Subtyping and Effect Qualifiers
A pointer type’s effect qualifier is part of the type. If e1 and e2 are pointers, then e1 = e2 is well-typed only if all the regions names mentioned in the the effect qualifier for e2’s type also appears in the effect qualifier of e1’s type. For instance, both assignments to b below are legal, while the assignment to a is not.
void foo(int *`r a) {
int *`r+`H b = a;
if(!a) b = new 1;
a = b;
}
The store qualifier in the type of b indicates that it can point into
the region named `r
or into the heap region. Therefore, initializing b
with a pointer into `r
is certainly consistent with its store
qualifier. Similarly, the second assignment to b is legal since it is
updated to point to the heap region. However, the assignment to a is
not permitted since the declared type of a claims that it is pointer
into the region named `r
alone and b may actually point to the heap.
For handles, if `r
is a region name, there is at most one value
of type region_t<`r>
(there are 0 if `r
is a block’s name), so
there is little use in creating variables of type
region_t<`r>
. However, it could be useful to create variables of type
region_t<`r1+`r2>
. This is the type of handle to either the region
named `r1
or to the region named `r2
. This is illustrated by the
following code:
void foo(int a, region_t<`r> h) {
region_t<`r+`H> rh = h;
if(a) {
rh = heap_region;
}
}
As always, this form of subtyping for effect qualifiers is not permitted under a reference. Thus, the assignment in the program below is not legal.
void foo(int *`H *`r a) {
int *`r+`H *`r b = a;
}
Instead of the shorthand int *`r1+`r2
the more verbose int *@effect(`r1 + `r2)
may
also be used. The @effect
qualifier can be used in place of the @region
qualifier.
Function Calls
If a function parameter or result has type int *`r
or
region_t<`r>
, the function is polymorphic over the region name
`r
. That is, the caller can instantiate `r with any region in the
caller’s current capability as long as the region has the correct
kind. This instantiation is usually implicit, so the caller just calls
the function and the compiler uses the types of the actual arguments
to infer the instantiation of the region names (just like it infers
the instantiation of type variables).
The callee is checked knowing nothing about `r
except that it is
in its capability (plus whatever can be determined from explicit
outlives assumptions), and that it has the given kind. For example, it
will be impossible to assign a parameter of type int*`r
to a
global variable. Why? Because the global would have to have a type
that allowed it to point into any region. There is no such type
because we could never safely follow such a pointer (since it could
point into a deallocated region).
Explicit and Default Effects
If you are not using existential types, you now know everything you need to know about Cyclone regions and memory management. Even if you are using these types and functions over them (such as the closure library in the Cyclone library), you probably don’t need to know much more than “provide a region that the hidden types outlive”.
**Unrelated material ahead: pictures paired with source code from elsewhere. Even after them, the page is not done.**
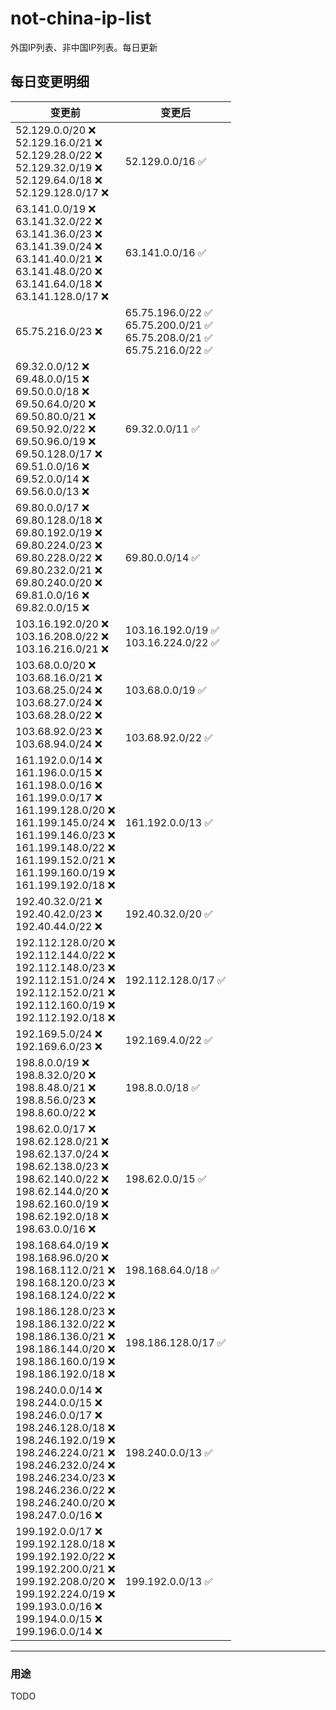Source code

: # not-china-ip-list
外国IP列表、非中国IP列表。每日更新

每日变更明细
--------------------
|  变更前   | 变更后 |
|  ----  | ----  |
|  52.129.0.0/20 :x: <br> 52.129.16.0/21 :x: <br> 52.129.28.0/22 :x: <br> 52.129.32.0/19 :x: <br> 52.129.64.0/18 :x: <br> 52.129.128.0/17 :x: <br> | 52.129.0.0/16 :white_check_mark: | 
|  63.141.0.0/19 :x: <br> 63.141.32.0/22 :x: <br> 63.141.36.0/23 :x: <br> 63.141.39.0/24 :x: <br> 63.141.40.0/21 :x: <br> 63.141.48.0/20 :x: <br> 63.141.64.0/18 :x: <br> 63.141.128.0/17 :x: <br> | 63.141.0.0/16 :white_check_mark: | 
|  65.75.216.0/23 :x:  | 65.75.196.0/22 :white_check_mark: <br> 65.75.200.0/21 :white_check_mark: <br> 65.75.208.0/21 :white_check_mark: <br> 65.75.216.0/22 :white_check_mark: <br>  | 
|  69.32.0.0/12 :x: <br> 69.48.0.0/15 :x: <br> 69.50.0.0/18 :x: <br> 69.50.64.0/20 :x: <br> 69.50.80.0/21 :x: <br> 69.50.92.0/22 :x: <br> 69.50.96.0/19 :x: <br> 69.50.128.0/17 :x: <br> 69.51.0.0/16 :x: <br> 69.52.0.0/14 :x: <br> 69.56.0.0/13 :x: <br> | 69.32.0.0/11 :white_check_mark: | 
|  69.80.0.0/17 :x: <br> 69.80.128.0/18 :x: <br> 69.80.192.0/19 :x: <br> 69.80.224.0/23 :x: <br> 69.80.228.0/22 :x: <br> 69.80.232.0/21 :x: <br> 69.80.240.0/20 :x: <br> 69.81.0.0/16 :x: <br> 69.82.0.0/15 :x: <br> | 69.80.0.0/14 :white_check_mark: | 
|  103.16.192.0/20 :x: <br> 103.16.208.0/22 :x: <br> 103.16.216.0/21 :x: <br> | 103.16.192.0/19 :white_check_mark: <br> 103.16.224.0/22 :white_check_mark: <br>  | 
|  103.68.0.0/20 :x: <br> 103.68.16.0/21 :x: <br> 103.68.25.0/24 :x: <br> 103.68.27.0/24 :x: <br> 103.68.28.0/22 :x: <br> | 103.68.0.0/19 :white_check_mark: | 
|  103.68.92.0/23 :x: <br> 103.68.94.0/24 :x: <br> | 103.68.92.0/22 :white_check_mark: | 
|  161.192.0.0/14 :x: <br> 161.196.0.0/15 :x: <br> 161.198.0.0/16 :x: <br> 161.199.0.0/17 :x: <br> 161.199.128.0/20 :x: <br> 161.199.145.0/24 :x: <br> 161.199.146.0/23 :x: <br> 161.199.148.0/22 :x: <br> 161.199.152.0/21 :x: <br> 161.199.160.0/19 :x: <br> 161.199.192.0/18 :x: <br> | 161.192.0.0/13 :white_check_mark: | 
|  192.40.32.0/21 :x: <br> 192.40.42.0/23 :x: <br> 192.40.44.0/22 :x: <br> | 192.40.32.0/20 :white_check_mark: | 
|  192.112.128.0/20 :x: <br> 192.112.144.0/22 :x: <br> 192.112.148.0/23 :x: <br> 192.112.151.0/24 :x: <br> 192.112.152.0/21 :x: <br> 192.112.160.0/19 :x: <br> 192.112.192.0/18 :x: <br> | 192.112.128.0/17 :white_check_mark: | 
|  192.169.5.0/24 :x: <br> 192.169.6.0/23 :x: <br> | 192.169.4.0/22 :white_check_mark: | 
|  198.8.0.0/19 :x: <br> 198.8.32.0/20 :x: <br> 198.8.48.0/21 :x: <br> 198.8.56.0/23 :x: <br> 198.8.60.0/22 :x: <br> | 198.8.0.0/18 :white_check_mark: | 
|  198.62.0.0/17 :x: <br> 198.62.128.0/21 :x: <br> 198.62.137.0/24 :x: <br> 198.62.138.0/23 :x: <br> 198.62.140.0/22 :x: <br> 198.62.144.0/20 :x: <br> 198.62.160.0/19 :x: <br> 198.62.192.0/18 :x: <br> 198.63.0.0/16 :x: <br> | 198.62.0.0/15 :white_check_mark: | 
|  198.168.64.0/19 :x: <br> 198.168.96.0/20 :x: <br> 198.168.112.0/21 :x: <br> 198.168.120.0/23 :x: <br> 198.168.124.0/22 :x: <br> | 198.168.64.0/18 :white_check_mark: | 
|  198.186.128.0/23 :x: <br> 198.186.132.0/22 :x: <br> 198.186.136.0/21 :x: <br> 198.186.144.0/20 :x: <br> 198.186.160.0/19 :x: <br> 198.186.192.0/18 :x: <br> | 198.186.128.0/17 :white_check_mark: | 
|  198.240.0.0/14 :x: <br> 198.244.0.0/15 :x: <br> 198.246.0.0/17 :x: <br> 198.246.128.0/18 :x: <br> 198.246.192.0/19 :x: <br> 198.246.224.0/21 :x: <br> 198.246.232.0/24 :x: <br> 198.246.234.0/23 :x: <br> 198.246.236.0/22 :x: <br> 198.246.240.0/20 :x: <br> 198.247.0.0/16 :x: <br> | 198.240.0.0/13 :white_check_mark: | 
|  199.192.0.0/17 :x: <br> 199.192.128.0/18 :x: <br> 199.192.192.0/22 :x: <br> 199.192.200.0/21 :x: <br> 199.192.208.0/20 :x: <br> 199.192.224.0/19 :x: <br> 199.193.0.0/16 :x: <br> 199.194.0.0/15 :x: <br> 199.196.0.0/14 :x: <br> | 199.192.0.0/13 :white_check_mark: | 

--------------------
### 用途
TODO
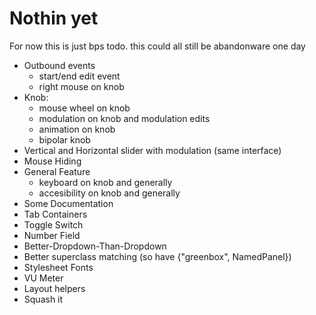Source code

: # Nothin yet

For now this is just bps todo. this could all still be abandonware one day

- Outbound events
    - start/end edit event
    - right mouse on knob
- Knob:
    - mouse wheel on knob
    - modulation on knob and modulation edits
    - animation on knob
    - bipolar knob
- Vertical and Horizontal slider with modulation (same interface)
- Mouse Hiding
- General Feature
    - keyboard on knob and generally
    - accesibility on knob and generally
- Some Documentation
- Tab Containers
- Toggle Switch
- Number Field
- Better-Dropdown-Than-Dropdown
- Better superclass matching (so have {"greenbox", NamedPanel})
- Stylesheet Fonts
- VU Meter
- Layout helpers
- Squash it
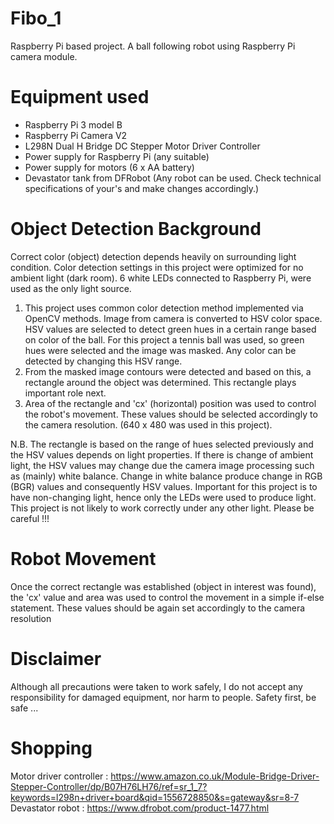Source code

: # Fibo_1
Raspberry Pi based project. A ball following robot using Raspberry Pi camera module.

# Equipment used
- Raspberry Pi 3 model B
- Raspberry Pi Camera V2
- L298N Dual H Bridge DC Stepper Motor Driver Controller
- Power supply for Raspberry Pi (any suitable)
- Power supply for motors (6 x AA battery)
- Devastator tank from DFRobot (Any robot can be used. Check technical specifications of your's and make changes accordingly.)

# Object Detection Background
Correct color (object) detection depends heavily on surrounding light condition. Color detection settings in this project were optimized for no ambient light (dark room). 6 white LEDs connected to Raspberry Pi, were used as the only light source.

1. This project uses common color detection method implemented via OpenCV methods. Image from camera is converted to HSV color space. HSV values are selected to detect green hues in a certain range based on color of the ball. For this project a tennis ball was used, so green hues were selected and the image was masked. Any color can be detected by changing this HSV range. 
2. From the masked image contours were detected and based on this, a rectangle around the object was determined. This rectangle plays important role next.
3. Area of the rectangle and 'cx' (horizontal) position was used to control the robot's movement. These values should be selected accordingly to the camera resolution. (640 x 480 was used in this project).

N.B. The rectangle is based on the range of hues selected previously and the HSV values depends on light properties. If there is change of ambient light, the HSV values may change due the camera image processing such as (mainly) white balance. Change in white balance produce change in RGB (BGR) values and consequently HSV values. Important for this project is to have non-changing light, hence only the LEDs were used to produce light. This project is not likely to work correctly under any other light. Please be careful !!!

# Robot Movement
Once the correct rectangle was established (object in interest was found), the 'cx' value and area was used to control the movement in a simple if-else statement. These values should be again set accordingly to the camera resolution

# Disclaimer
Although all precautions were taken to work safely, I do not accept any responsibility for damaged equipment, nor harm to people. Safety first, be safe ...

# Shopping
Motor driver controller : https://www.amazon.co.uk/Module-Bridge-Driver-Stepper-Controller/dp/B07H76LH76/ref=sr_1_7?keywords=l298n+driver+board&qid=1556728850&s=gateway&sr=8-7
Devastator robot : https://www.dfrobot.com/product-1477.html
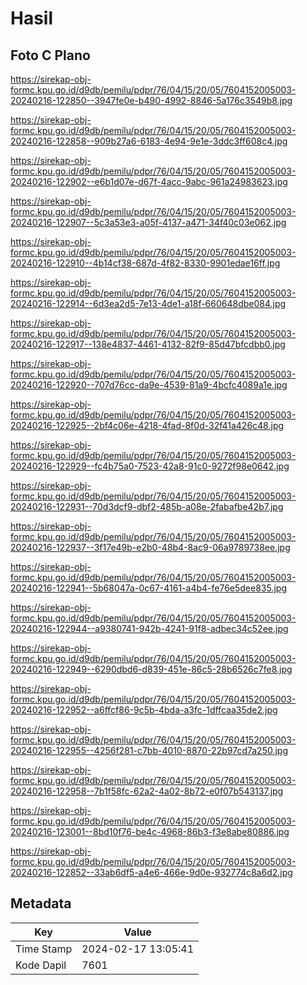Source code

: # Hasil

## Foto C Plano

https://sirekap-obj-formc.kpu.go.id/d9db/pemilu/pdpr/76/04/15/20/05/7604152005003-20240216-122850--3947fe0e-b490-4992-8846-5a176c3549b8.jpg

https://sirekap-obj-formc.kpu.go.id/d9db/pemilu/pdpr/76/04/15/20/05/7604152005003-20240216-122858--909b27a6-6183-4e94-9e1e-3ddc3ff608c4.jpg

https://sirekap-obj-formc.kpu.go.id/d9db/pemilu/pdpr/76/04/15/20/05/7604152005003-20240216-122902--e6b1d07e-d67f-4acc-9abc-961a24983623.jpg

https://sirekap-obj-formc.kpu.go.id/d9db/pemilu/pdpr/76/04/15/20/05/7604152005003-20240216-122907--5c3a53e3-a05f-4137-a471-34f40c03e062.jpg

https://sirekap-obj-formc.kpu.go.id/d9db/pemilu/pdpr/76/04/15/20/05/7604152005003-20240216-122910--4b14cf38-687d-4f82-8330-9901edae16ff.jpg

https://sirekap-obj-formc.kpu.go.id/d9db/pemilu/pdpr/76/04/15/20/05/7604152005003-20240216-122914--6d3ea2d5-7e13-4de1-a18f-660648dbe084.jpg

https://sirekap-obj-formc.kpu.go.id/d9db/pemilu/pdpr/76/04/15/20/05/7604152005003-20240216-122917--138e4837-4461-4132-82f9-85d47bfcdbb0.jpg

https://sirekap-obj-formc.kpu.go.id/d9db/pemilu/pdpr/76/04/15/20/05/7604152005003-20240216-122920--707d76cc-da9e-4539-81a9-4bcfc4089a1e.jpg

https://sirekap-obj-formc.kpu.go.id/d9db/pemilu/pdpr/76/04/15/20/05/7604152005003-20240216-122925--2bf4c06e-4218-4fad-8f0d-32f41a426c48.jpg

https://sirekap-obj-formc.kpu.go.id/d9db/pemilu/pdpr/76/04/15/20/05/7604152005003-20240216-122929--fc4b75a0-7523-42a8-91c0-9272f98e0642.jpg

https://sirekap-obj-formc.kpu.go.id/d9db/pemilu/pdpr/76/04/15/20/05/7604152005003-20240216-122931--70d3dcf9-dbf2-485b-a08e-2fabafbe42b7.jpg

https://sirekap-obj-formc.kpu.go.id/d9db/pemilu/pdpr/76/04/15/20/05/7604152005003-20240216-122937--3f17e49b-e2b0-48b4-8ac9-06a9789738ee.jpg

https://sirekap-obj-formc.kpu.go.id/d9db/pemilu/pdpr/76/04/15/20/05/7604152005003-20240216-122941--5b68047a-0c67-4161-a4b4-fe76e5dee835.jpg

https://sirekap-obj-formc.kpu.go.id/d9db/pemilu/pdpr/76/04/15/20/05/7604152005003-20240216-122944--a9380741-942b-4241-91f8-adbec34c52ee.jpg

https://sirekap-obj-formc.kpu.go.id/d9db/pemilu/pdpr/76/04/15/20/05/7604152005003-20240216-122949--6290dbd6-d839-451e-86c5-28b6526c7fe8.jpg

https://sirekap-obj-formc.kpu.go.id/d9db/pemilu/pdpr/76/04/15/20/05/7604152005003-20240216-122952--a6ffcf86-9c5b-4bda-a3fc-1dffcaa35de2.jpg

https://sirekap-obj-formc.kpu.go.id/d9db/pemilu/pdpr/76/04/15/20/05/7604152005003-20240216-122955--4256f281-c7bb-4010-8870-22b97cd7a250.jpg

https://sirekap-obj-formc.kpu.go.id/d9db/pemilu/pdpr/76/04/15/20/05/7604152005003-20240216-122958--7b1f58fc-62a2-4a02-8b72-e0f07b543137.jpg

https://sirekap-obj-formc.kpu.go.id/d9db/pemilu/pdpr/76/04/15/20/05/7604152005003-20240216-123001--8bd10f76-be4c-4968-86b3-f3e8abe80886.jpg

https://sirekap-obj-formc.kpu.go.id/d9db/pemilu/pdpr/76/04/15/20/05/7604152005003-20240216-122852--33ab6df5-a4e6-466e-9d0e-932774c8a6d2.jpg


## Metadata

| Key        | Value               |
| ---------- | ------------------- |
| Time Stamp | 2024-02-17 13:05:41 |
| Kode Dapil | 7601                |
The problem with existential types is that when you “unpack” the type, you no longer know that the regions into which the fields point are allocated. We are sound because the corresponding region names are not in the capability, but this makes the fields unusable. To make them usable, we do not hide the capability needed to use them. Instead, we use a region bound that is not existentially bound.
If the contents of existential packages contain only heap pointers, then `H is a fine choice for a region bound.
These issues are discussed in Advanced Features.